City officials say Elko New Market’s existing wells have sufficient capacity to provide water to the new plant. And they say the Prairie du Chien-Jordan aquifer’s levels have remained steady over the past few decades, even amid rapid population growth.

But Carrie Jennings, research and policy director at the nonprofit advocacy group Freshwater, thinks there should be a regional conversation about whether a bottling plant is the best use of the water supply in the long term.

“It seems like the most sensible thing for me is to get the DNR and the (Metropolitan) Council involved and have a holistic discussion, before somebody plops down a high-pumping anything,” Jennings said.

Earlier this year, Niagara withdrew a similar plan to build a bottling plant in Eau Claire, Wis., prior to a city council vote. The proposal faced strong opposition by some community members over the amount of water it would use and the plastic waste created by bottled water.

Niagara Bottling did not respond to emails requesting comment on the Elko New Market project.

At a planning commission meeting in November, Patrick Drinan, the company’s senior economic development manager, said the plant would produce half-liter bottles of purified water, mostly for customers in Minnesota and Wisconsin. About 15 percent would be delivered to markets in North Dakota, South Dakota and Iowa, he said.

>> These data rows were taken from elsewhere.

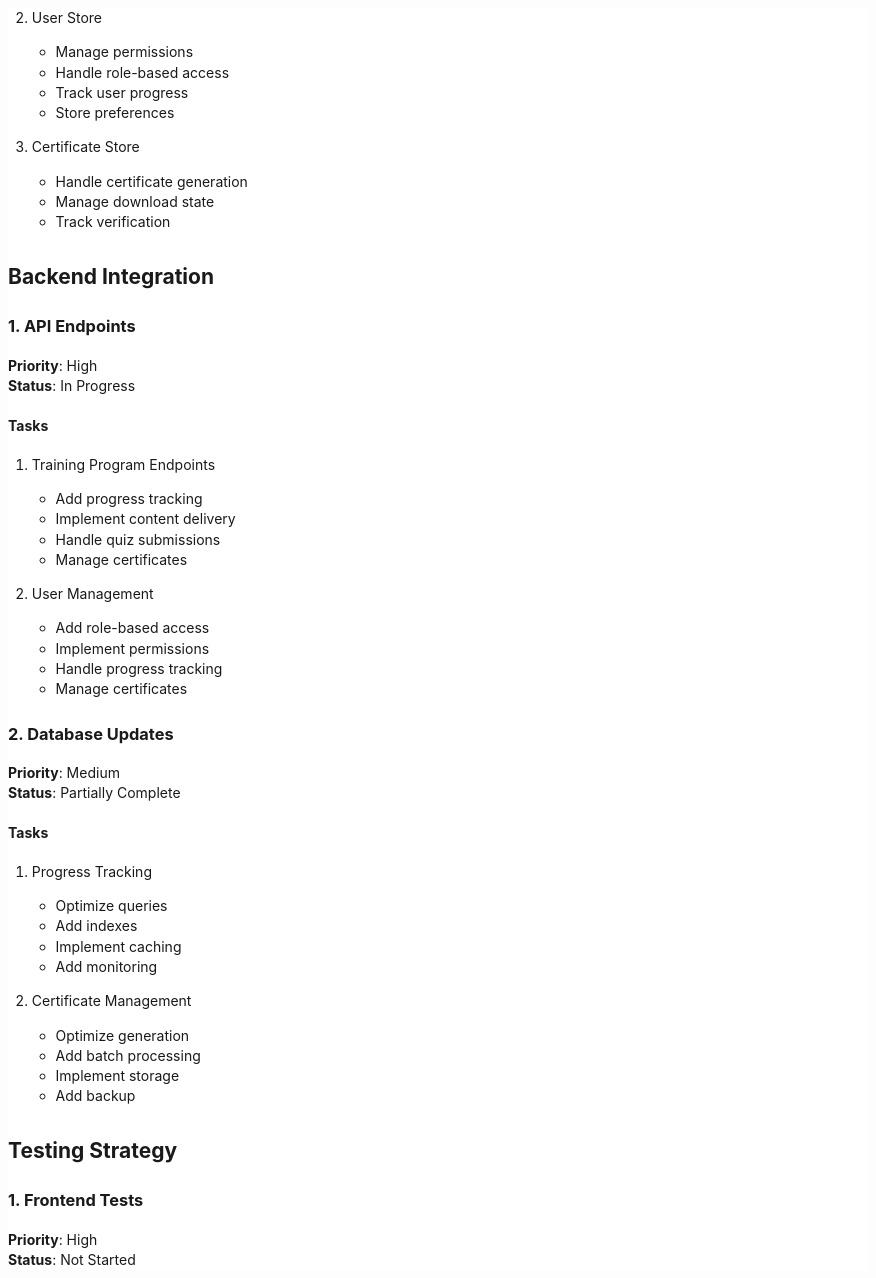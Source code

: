 2. User Store
   - Manage permissions
   - Handle role-based access
   - Track user progress
   - Store preferences

3. Certificate Store
   - Handle certificate generation
   - Manage download state
   - Track verification

## Backend Integration

### 1. API Endpoints
**Priority**: High  
**Status**: In Progress

#### Tasks
1. Training Program Endpoints
   - Add progress tracking
   - Implement content delivery
   - Handle quiz submissions
   - Manage certificates

2. User Management
   - Add role-based access
   - Implement permissions
   - Handle progress tracking
   - Manage certificates

### 2. Database Updates
**Priority**: Medium  
**Status**: Partially Complete

#### Tasks
1. Progress Tracking
   - Optimize queries
   - Add indexes
   - Implement caching
   - Add monitoring

2. Certificate Management
   - Optimize generation
   - Add batch processing
   - Implement storage
   - Add backup

## Testing Strategy

### 1. Frontend Tests
**Priority**: High  
**Status**: Not Started
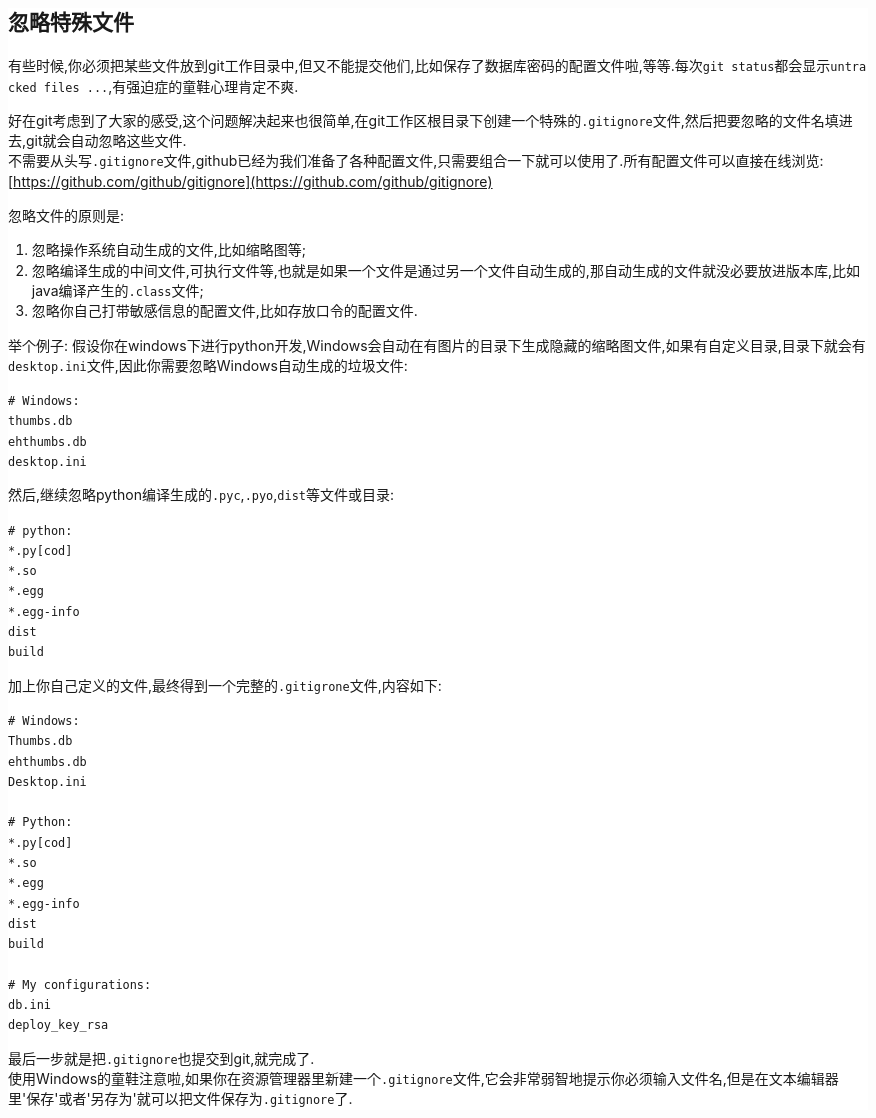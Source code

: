 ## 忽略特殊文件  
  有些时候,你必须把某些文件放到git工作目录中,但又不能提交他们,比如保存了数据库密码的配置文件啦,等等.每次`git status`都会显示`untracked files ...`,有强迫症的童鞋心理肯定不爽.  

  好在git考虑到了大家的感受,这个问题解决起来也很简单,在git工作区根目录下创建一个特殊的`.gitignore`文件,然后把要忽略的文件名填进去,git就会自动忽略这些文件.  
  不需要从头写`.gitignore`文件,github已经为我们准备了各种配置文件,只需要组合一下就可以使用了.所有配置文件可以直接在线浏览:  
  [https://github.com/github/gitignore](https://github.com/github/gitignore)  

  忽略文件的原则是:  
  1. 忽略操作系统自动生成的文件,比如缩略图等;  
  2. 忽略编译生成的中间文件,可执行文件等,也就是如果一个文件是通过另一个文件自动生成的,那自动生成的文件就没必要放进版本库,比如java编译产生的`.class`文件;  
  3. 忽略你自己打带敏感信息的配置文件,比如存放口令的配置文件.  

  举个例子:
  假设你在windows下进行python开发,Windows会自动在有图片的目录下生成隐藏的缩略图文件,如果有自定义目录,目录下就会有`desktop.ini`文件,因此你需要忽略Windows自动生成的垃圾文件:  
  ```
  # Windows:  
  thumbs.db  
  ehthumbs.db  
  desktop.ini  
  ```
  然后,继续忽略python编译生成的`.pyc`,`.pyo`,`dist`等文件或目录:  
  ```
  # python:  
  *.py[cod]  
  *.so  
  *.egg  
  *.egg-info  
  dist  
  build  
  ```
  加上你自己定义的文件,最终得到一个完整的`.gitigrone`文件,内容如下:  
  ```
  # Windows:  
  Thumbs.db  
  ehthumbs.db  
  Desktop.ini  

  # Python:  
  *.py[cod]  
  *.so  
  *.egg  
  *.egg-info  
  dist  
  build  

  # My configurations:  
  db.ini  
  deploy_key_rsa  
  ```
  最后一步就是把`.gitignore`也提交到git,就完成了.  
  使用Windows的童鞋注意啦,如果你在资源管理器里新建一个`.gitignore`文件,它会非常弱智地提示你必须输入文件名,但是在文本编辑器里'保存'或者'另存为'就可以把文件保存为`.gitignore`了.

Minnesota bulk water restrictions don’t apply

Before the DNR can decide whether to approve the amended water permit, it will require the city of Elko New Market to update its 10-year water supply plan, said Randall Doneen, section manager in the DNR’s ecological and water resources division. The city’s current plan “doesn’t envision this high of water use,” Doneen said. 

He said the DNR will need to know where the city plans to draw the additional water from so it can understand whether there could be potential effects on lakes, rivers, streams or other wells in the area.

“The sustainability standard is a very important tool and bar you have to get over,” Doneen said. “It provides a good level of protection for any aquifer in the state.”

It’s important to make sure that there’s an adequate supply of water for drinking and household use, which is the highest priority, Doneen said. Bottling and selling the water for drinking — a commercial use — is a lower priority, he said.

In 2019, a Lakeville-based company sparked outrage when it proposed shipping groundwater from Dakota County by rail to western U.S. states, where water is scarce.

State officials quickly quashed the proposal, noting that 30-year-old restrictions limit pumping from the Mt. Simon-Hinckley aquifer for industrial use.

Wary that the drought encompassing much of the U.S. could lead to more such schemes, Minnesota lawmakers passed a law limiting the bulk transport of water. 

But those restrictions would not apply in this case, Doneen said, because bottling and selling water isn’t considered bulk transport. There are many companies in the state that put water in individual containers and ship them worldwide, he said.

Residents also asked the DNR to order an environmental review of the project. Doneen said the agency has not yet decided on the request.

Elko New Market Mayor Joe Julius said plans to develop the city’s industrial park have been in the works for 10 years. He said the Niagara project would help the city diversify its tax base and grow.

“Everything we've seen from interactions with Niagra represents that they could be a very good partner for our community,” Julius said.

He’s aware there’s a lot of philosophical objections to the plant, but thinks the city’s role is to decide on the company’s application to use the land, not to make broad statements about climate change or plastic manufacturing.

“I think if, as a state, we wanted to take a position — some higher tax rate, or preventing other other cities or states from coming in here to take resources to resell it — I think that's something that really should be handled on a state level,” Julius said. “I feel there's a proper venue and a proper route to fight those battles.”